You could say I have been unlucky but as far as I am concerned I have been lucky as no funds were taken but it still leaves a bad taste in your mouth, my only hope is what goes around comes around.

Have just been the victim of fraud via Paypal – two banks involved. First Direct refunded me as soon as I called them but Nationwide required me to request a Visa Dispute procedure which could take between 1 – 10 working days to be assessed before refunding me. Not particularly impressed with this as I am £966 out of pocket thanks to some lowlife buying two Sony Xperias. Nationwide’s excuse is that they don’t have to comply with the Payment Services Directive (as advised by the very helpful and obliging lady at First Direct) as they are a “Building Society”! and that my first port of call should be with Paypal (had already done this!)
In addition to this, neither First Direct nor Nationwide called me to ask whether the transactions were genuine despite the fact that I have rarely, if ever, spent those sort of amounts of money from either of the accounts despite being with them both for many many years.

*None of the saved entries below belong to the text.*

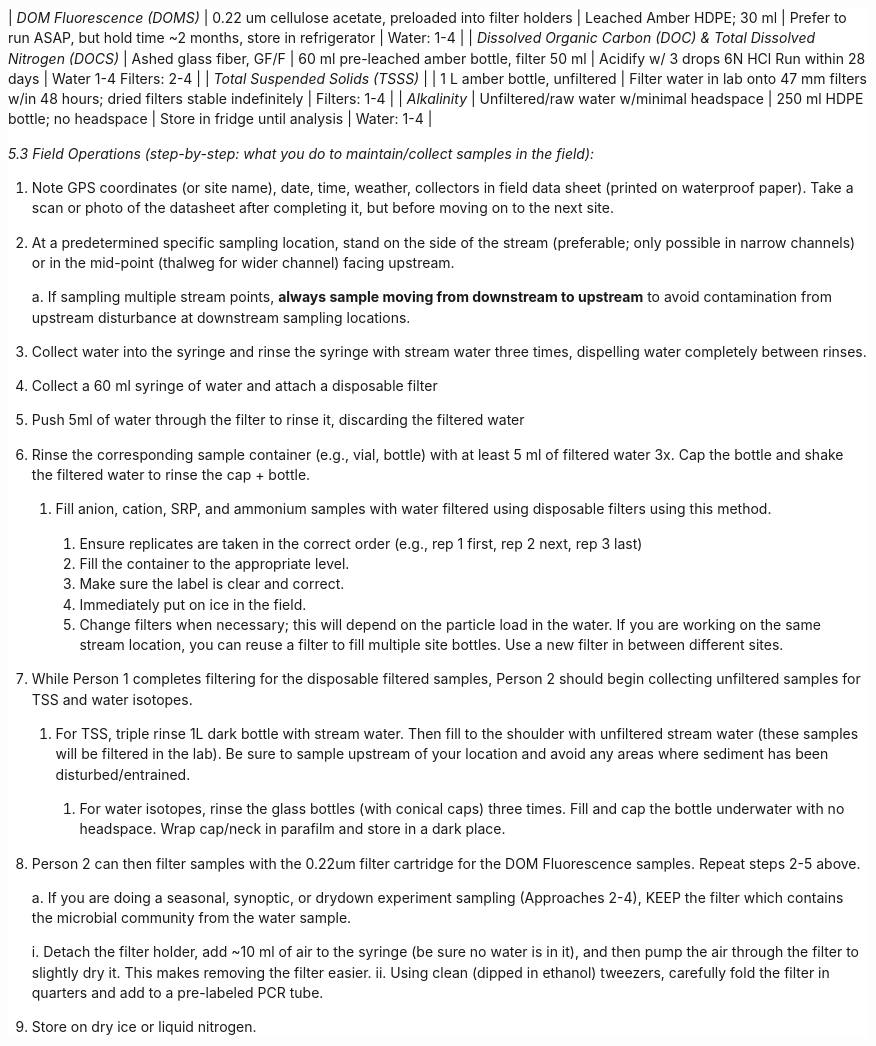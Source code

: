 | *DOM Fluorescence (DOMS)*                                                                                       | 0.22 um cellulose acetate, preloaded into filter holders                                        | Leached Amber HDPE; 30 ml                                                                                           | Prefer to run ASAP, but hold time ~2 months, store in refrigerator                                                                                    | Water: 1-4             |
| *Dissolved Organic* *Carbon (DOC) & Total* *Dissolved Nitrogen* *(DOCS)*                                        | Ashed glass fiber, GF/F                                                                         | 60 ml pre-leached amber bottle, filter 50 ml                                                                        | Acidify w/ 3 drops 6N HCl Run within 28 days                                                                                                          | Water 1-4 Filters: 2-4 |
| *Total Suspended* *Solids* *(TSSS)*                                                                             |                                                                                                 | 1 L amber bottle, unfiltered                                                                                        | Filter water in lab onto 47 mm filters w/in 48 hours; dried filters stable indefinitely                                                               | Filters: 1-4           |
| *Alkalinity*                                                                                                    | Unfiltered/raw water w/minimal headspace                                                        | 250 ml HDPE bottle; no headspace                                                                                    | Store in fridge until analysis                                                                                                                        | Water: 1-4             |

*5.3 Field Operations (step-by-step: what you do to maintain/collect samples in the field):*

1. Note GPS coordinates (or site name), date, time, weather, collectors in field data sheet (printed on waterproof paper). Take a scan or photo of the datasheet after completing it, but before moving on to the next site.
2. At a predetermined specific sampling location, stand on the side of the stream (preferable; only possible in narrow channels) or in the mid-point (thalweg for wider channel) facing upstream.

   a. If sampling multiple stream points, **always sample moving from downstream to upstream** to avoid contamination from upstream disturbance at downstream sampling locations.
3. Collect water into the syringe and rinse the syringe with stream water three times, dispelling water completely between rinses.
4. Collect a 60 ml syringe of water and attach a disposable filter
5. Push 5ml of water through the filter to rinse it, discarding the filtered water
6. Rinse the corresponding sample container (e.g., vial, bottle) with at least 5 ml of filtered water 3x. Cap the bottle and shake the filtered water to rinse the cap + bottle.

   1. Fill anion, cation, SRP, and ammonium samples with water filtered using disposable filters using this method.

      1. Ensure replicates are taken in the correct order (e.g., rep 1 first, rep 2 next, rep 3 last)
      2. Fill the container to the appropriate level.
      3. Make sure the label is clear and correct.
      4. Immediately put on ice in the field.
      5. Change filters when necessary; this will depend on the particle load in the water. If you are working on the same stream location, you can reuse a filter to fill multiple site bottles. Use a new filter in between different sites.
7. While Person 1 completes filtering for the disposable filtered samples, Person 2 should begin collecting unfiltered samples for TSS and water isotopes.

   1. For TSS, triple rinse 1L dark bottle with stream water. Then fill to the shoulder with unfiltered stream water (these samples will be filtered in the lab). Be sure to sample upstream of your location and avoid any areas where sediment has been disturbed/entrained.

      1. For water isotopes, rinse the glass bottles (with conical caps) three times. Fill and cap the bottle underwater with no headspace. Wrap cap/neck in parafilm and store in a dark place.
8. Person 2 can then filter samples with the 0.22um filter cartridge for the DOM Fluorescence samples. Repeat steps 2-5 above.

   a. If you are doing a seasonal, synoptic, or drydown experiment sampling (Approaches 2-4), KEEP the filter which contains the microbial community from the water sample.

   i. Detach the filter holder, add ~10 ml of air to the syringe (be sure no water is in it), and then pump the air through the filter to slightly dry it. This makes removing the filter easier. ii. Using clean (dipped in ethanol) tweezers, carefully fold the filter in quarters and add to a pre-labeled PCR tube.

1. Store on dry ice or liquid nitrogen.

I had it done twice with clydesdale then recently but they are not willing to gave me my money back this time.

stephanie ackroyd says:
30 July 2017

Ive had my bank account hacked while i was away on holiday yet the bank didnt get in contact with with unusal activity !! It wasnt until i came home 2 weeks later that i realised i had no money in my account & i had to get intouch with my bank

I once bought something legitimate from a European company. I was surprised that a couple of hours later I got a phone call from my card suppliers asking if I’d actually made the purchase. They didn’t ask about the legitimacy of the company, just whether or not I’d actually made the payment. Seemed fair enough to me. I was impressed.